Personal information
- Born: February 16, 1966 (age 59)
- Nationality: American / Icelandic
- Listed height: 198 cm (6 ft 6 in)

Career information
- High school: Freeland
- College: IUPUI
- Playing career: 1989–2001
- Position: Forward

Career history

Playing
- 1989–1990: Haukar
- 1989: → KR
- 1990–1991: KR
- 1991–1994: Keflavík
- 1994–1995: Valur
- 1995–1997: KR
- 1997–1998: Basket Bayreuth
- 1998–1999: Edinburgh Rocks
- 1999–2001: KR

Coaching
- 1999–2001: KR (assistant)

Career highlights
- As player: 3x Icelandic champion (1992, 1993, 2000); 3x Icelandic Cup winner (1991, 1993, 1994); Icelandic Super Cup winner (2000);

Career Úrvalsdeild karla statistics
- Points: 4,892 (22.1 ppg)
- Rebounds: 2,118 (9.6 rpg)
- Games: 221

= Jónatan James Bow =

American-Icelandic basketball player

Jónatan James Bow (born Jonathan James Bow on 16 February 1966) is an American-Icelandic former basketball player and a former member of the Icelandic national basketball team. He won the Icelandic championship three times with Keflavík and KR.

==Playing career==
Bow's first professional stop was with Haukar in 1989. In September 1989, Haukar loaned Bow to KR to participate in the FIBA Korać Cup. With KR, Bow teamed up with Soviet Union national team player Anatolij Kovtun which was, according to FIBA, the first time an American and a Soviet player played together in the Cup. KR faced Hemel Royals in the first round. In the first game, Bow scored 16 points in KR's 53–45 victory. The game was delayed for two hours after Hemel's Darin Schubring broke the backboard with a dunk with 6:23 remaining of the game. In the second game which took place in London, Bow scored a game high 20 points in KR's 65–60 victory. In the Round of 32, KR faced Pau-Orthez. They lost the first game 78–97 despite 31 points from Bow. In the second game, Pau-Orthez knocked KR out with a 102–75 victory with Bow scoring 16 points.

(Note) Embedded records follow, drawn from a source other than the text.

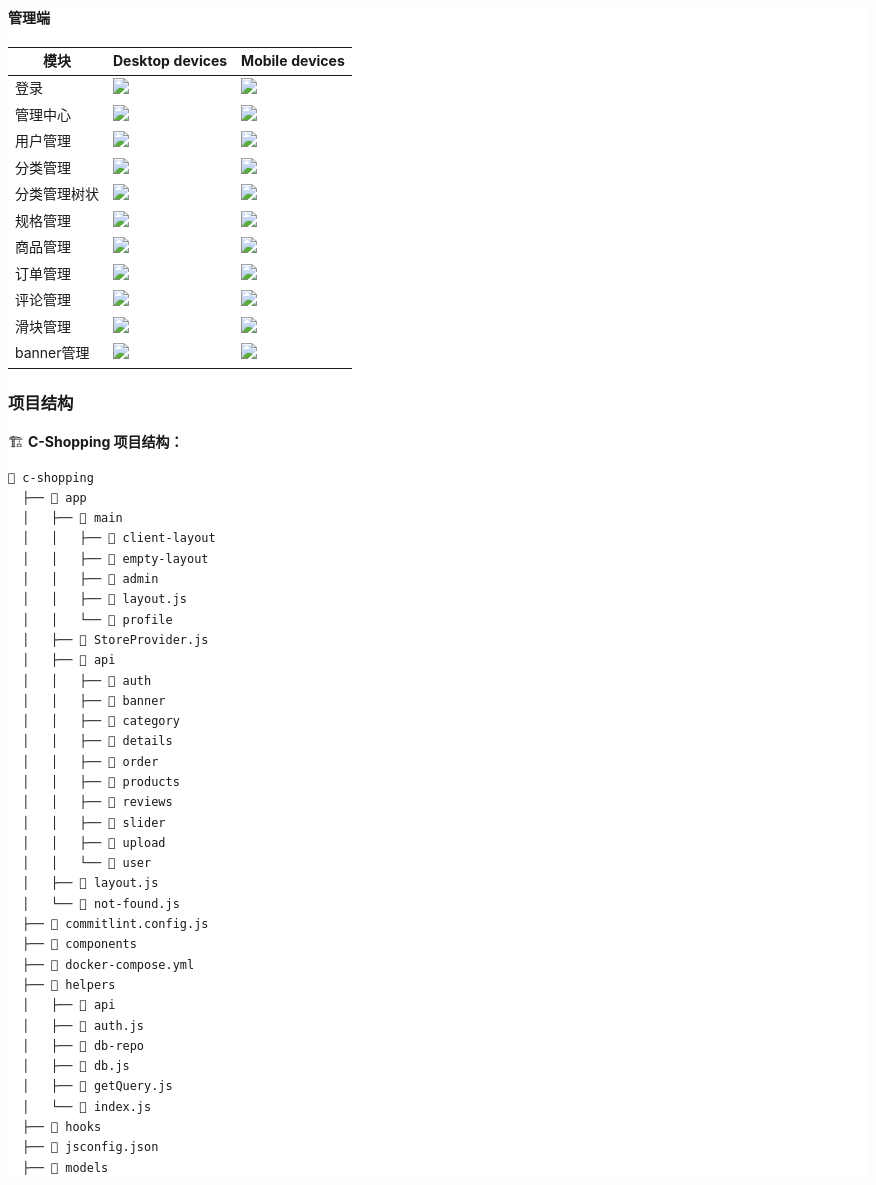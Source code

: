 
#### 管理端

|模块|Desktop devices|Mobile devices|
|--|------------|--|
|登录|<img src="https://public.huanghanlian.com/blog/article/10fc1ee3-44ec-4380-ba90-6b2d809fb625.png" />|<img src="https://public.huanghanlian.com/blog/article/d3995bbe-df4f-490a-b8df-998932840ab6.png" />|
|管理中心|<img src="https://public.huanghanlian.com/blog/article/ae09d053-e2df-4176-8470-b063f556069e.png" />|<img src="https://public.huanghanlian.com/blog/article/633169d7-a616-40fc-8970-d79748734873.png" />|
|用户管理|<img src="https://public.huanghanlian.com/blog/article/250ee952-3757-42db-8828-60d8142edd4a.png" />|<img src="https://public.huanghanlian.com/blog/article/ad6fa92c-2bda-4391-9c93-e59fdeff59c3.png" />|
|分类管理|<img src="https://public.huanghanlian.com/blog/article/f644d10f-bda4-4309-944c-587dbe3e8931.png" />|<img src="https://public.huanghanlian.com/blog/article/458eb6ab-2c88-4654-8262-81dffe0b3c66.png" />|
|分类管理树状|<img src="https://public.huanghanlian.com/blog/article/8eef2702-c06b-4996-bd15-229a3ccb6e2d.png" />|<img src="https://public.huanghanlian.com/blog/article/27516b00-c0e0-4a12-aedc-a9f64f64db1b.png" />|
|规格管理|<img src="https://public.huanghanlian.com/blog/article/50eb69ce-0545-4def-91e2-ceac09b1222d.png" />|<img src="https://public.huanghanlian.com/blog/article/b96bc0fe-ad45-4b1c-b4d9-945e675cc7b9.png" />|
|商品管理|<img src="https://public.huanghanlian.com/blog/article/893128e7-06e3-47b5-9fb8-8757faf28941.png" />|<img src="https://public.huanghanlian.com/blog/article/1d9b03aa-8673-4405-ad2f-2d61e413c114.png" />|
|订单管理|<img src="https://public.huanghanlian.com/blog/article/e5473ac2-859c-4774-8879-f31516da956a.png" />|<img src="https://public.huanghanlian.com/blog/article/7ac7850b-798c-4954-95ad-3fab562bf418.png" />|
|评论管理|<img src="https://public.huanghanlian.com/blog/article/3979c2fc-87ca-4604-8258-5be1e5af97b9.png" />|<img src="https://public.huanghanlian.com/blog/article/0df0021a-626f-452c-b4dc-d9b0c927d4e3.png" />|
|滑块管理|<img src="https://public.huanghanlian.com/blog/article/6419e018-3322-40f6-b796-105e125d7052.png" />|<img src="https://public.huanghanlian.com/blog/article/b695af32-cd0e-4009-a278-adb2a4f22b2f.png" />|
|banner管理|<img src="https://public.huanghanlian.com/blog/article/c8fd0a19-f020-41b1-8590-8e88d7d4f659.png" />|<img src="https://public.huanghanlian.com/blog/article/7bc682e2-60c2-45f3-80c3-e94ade1223b2.png" />|


### 项目结构

🏗️ **C-Shopping 项目结构：**

```
📂 c-shopping
  ├── 📁 app
  │   ├── 📁 main
  │   │   ├── 📁 client-layout
  │   │   ├── 📁 empty-layout
  │   │   ├── 📁 admin
  │   │   ├── 📄 layout.js
  │   │   └── 📁 profile
  │   ├── 📄 StoreProvider.js
  │   ├── 📁 api
  │   │   ├── 📁 auth
  │   │   ├── 📁 banner
  │   │   ├── 📁 category
  │   │   ├── 📁 details
  │   │   ├── 📁 order
  │   │   ├── 📁 products
  │   │   ├── 📁 reviews
  │   │   ├── 📁 slider
  │   │   ├── 📁 upload
  │   │   └── 📁 user
  │   ├── 📄 layout.js
  │   └── 📄 not-found.js
  ├── 📄 commitlint.config.js
  ├── 📁 components
  ├── 📄 docker-compose.yml
  ├── 📁 helpers
  │   ├── 📁 api
  │   ├── 📄 auth.js
  │   ├── 📁 db-repo
  │   ├── 📄 db.js
  │   ├── 📄 getQuery.js
  │   └── 📄 index.js
  ├── 📁 hooks
  ├── 📄 jsconfig.json
  ├── 📁 models
```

Bow joined Keflavík in 1991 and helped the team to back-to-back national championships in 1992 and 1993. He was released by the team in January 1994 before the season's end.

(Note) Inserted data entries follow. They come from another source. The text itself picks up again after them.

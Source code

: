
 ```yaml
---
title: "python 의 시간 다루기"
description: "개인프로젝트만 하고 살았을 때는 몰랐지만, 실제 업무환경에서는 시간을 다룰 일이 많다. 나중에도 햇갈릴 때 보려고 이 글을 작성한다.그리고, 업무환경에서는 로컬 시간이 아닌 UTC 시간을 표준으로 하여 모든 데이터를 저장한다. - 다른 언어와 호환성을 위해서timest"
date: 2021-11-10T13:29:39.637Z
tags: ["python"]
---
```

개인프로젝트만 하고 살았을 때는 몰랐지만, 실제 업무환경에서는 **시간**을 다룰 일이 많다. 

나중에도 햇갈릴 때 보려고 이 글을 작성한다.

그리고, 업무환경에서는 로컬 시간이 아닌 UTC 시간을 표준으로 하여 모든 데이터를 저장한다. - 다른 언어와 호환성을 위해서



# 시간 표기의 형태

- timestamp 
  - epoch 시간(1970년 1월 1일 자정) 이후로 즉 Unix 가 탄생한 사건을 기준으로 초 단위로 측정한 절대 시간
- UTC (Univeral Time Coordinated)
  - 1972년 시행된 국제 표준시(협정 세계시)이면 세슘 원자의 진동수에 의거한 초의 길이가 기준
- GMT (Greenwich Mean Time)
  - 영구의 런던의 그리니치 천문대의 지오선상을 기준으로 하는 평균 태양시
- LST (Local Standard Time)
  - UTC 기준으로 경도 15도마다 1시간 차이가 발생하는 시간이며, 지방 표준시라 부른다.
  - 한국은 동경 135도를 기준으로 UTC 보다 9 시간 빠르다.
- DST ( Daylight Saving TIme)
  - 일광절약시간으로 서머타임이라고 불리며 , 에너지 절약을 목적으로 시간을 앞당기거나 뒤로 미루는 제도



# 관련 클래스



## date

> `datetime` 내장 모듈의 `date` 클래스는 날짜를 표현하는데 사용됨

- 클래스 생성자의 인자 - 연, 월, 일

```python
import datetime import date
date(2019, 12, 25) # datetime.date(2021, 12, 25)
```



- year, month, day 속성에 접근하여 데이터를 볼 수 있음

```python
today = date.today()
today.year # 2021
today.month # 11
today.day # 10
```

Bow signed with Valur for the 1994–1995 season and finished as the league's second leading scorer with 28.9 points per game. After the season, he signed with KR.

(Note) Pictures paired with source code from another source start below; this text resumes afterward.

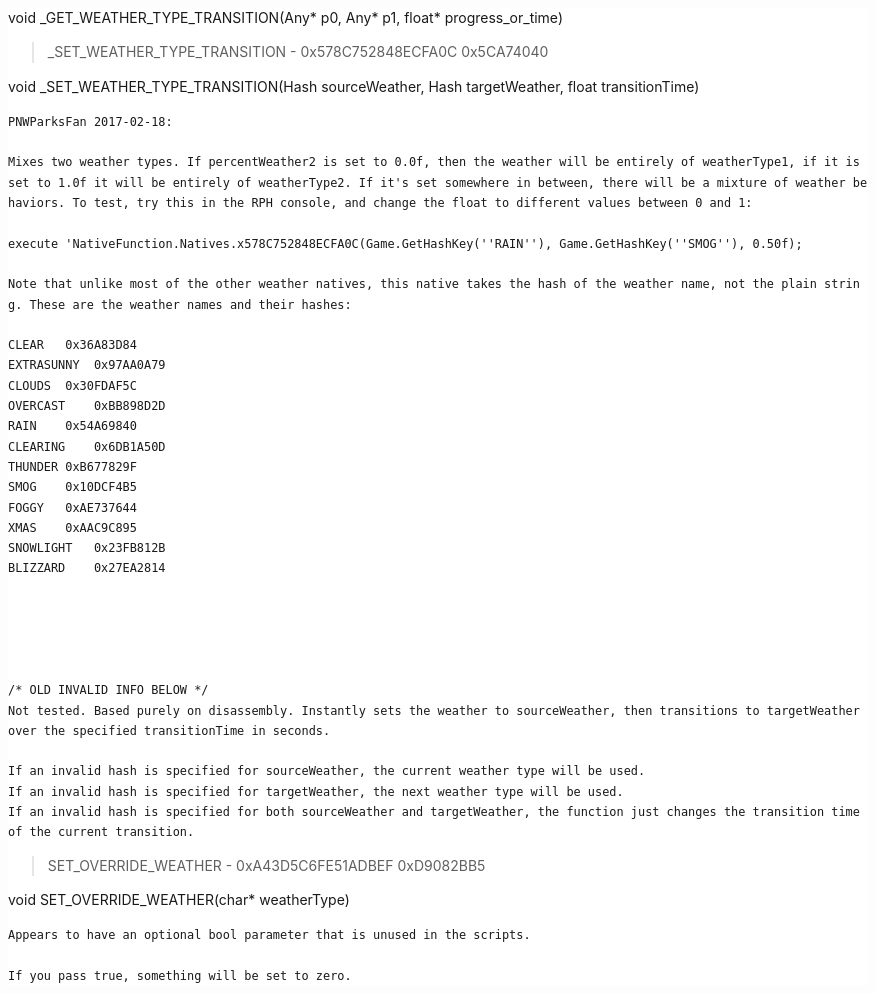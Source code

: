 void _GET_WEATHER_TYPE_TRANSITION(Any* p0, Any* p1, float* progress_or_time)



> _SET_WEATHER_TYPE_TRANSITION - 0x578C752848ECFA0C 0x5CA74040

void _SET_WEATHER_TYPE_TRANSITION(Hash sourceWeather, Hash targetWeather, float transitionTime)

```
PNWParksFan 2017-02-18:

Mixes two weather types. If percentWeather2 is set to 0.0f, then the weather will be entirely of weatherType1, if it is set to 1.0f it will be entirely of weatherType2. If it's set somewhere in between, there will be a mixture of weather behaviors. To test, try this in the RPH console, and change the float to different values between 0 and 1:

execute 'NativeFunction.Natives.x578C752848ECFA0C(Game.GetHashKey(''RAIN''), Game.GetHashKey(''SMOG''), 0.50f);

Note that unlike most of the other weather natives, this native takes the hash of the weather name, not the plain string. These are the weather names and their hashes:

CLEAR	0x36A83D84
EXTRASUNNY	0x97AA0A79
CLOUDS	0x30FDAF5C
OVERCAST	0xBB898D2D
RAIN	0x54A69840
CLEARING	0x6DB1A50D
THUNDER	0xB677829F
SMOG	0x10DCF4B5
FOGGY	0xAE737644
XMAS	0xAAC9C895
SNOWLIGHT	0x23FB812B
BLIZZARD	0x27EA2814





/* OLD INVALID INFO BELOW */
Not tested. Based purely on disassembly. Instantly sets the weather to sourceWeather, then transitions to targetWeather over the specified transitionTime in seconds.

If an invalid hash is specified for sourceWeather, the current weather type will be used.
If an invalid hash is specified for targetWeather, the next weather type will be used.
If an invalid hash is specified for both sourceWeather and targetWeather, the function just changes the transition time of the current transition.
```

> SET_OVERRIDE_WEATHER - 0xA43D5C6FE51ADBEF 0xD9082BB5

void SET_OVERRIDE_WEATHER(char* weatherType)

```
Appears to have an optional bool parameter that is unused in the scripts.

If you pass true, something will be set to zero.
```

In August 1997, Bow signed with Basket Bayreuth of the Basketball Bundesliga.

In August 1998, Bow signed with Edinburgh Rocks of the British Basketball League.

Bow returned to KR in 1999 and helped them win the Icelandic championship in 2000. He retired from basketball after KR's loss to Njarðvík in the 2001 Úrvalsdeild finals.

==National team career==
Bow played 8 games for the Icelandic national basketball team from 1997 to 1999. In November 1997 he was denied by FIBA to play in Iceland's matches in the 1999 EuroBasket qualification as he had not had his Icelandic citizenship for the required number of years.

==Personal life==
Bow received an Icelandic citizenship in 1996. His son is baseball player Kristófer Jonathan Bow who holds both American and Icelandic citizenships.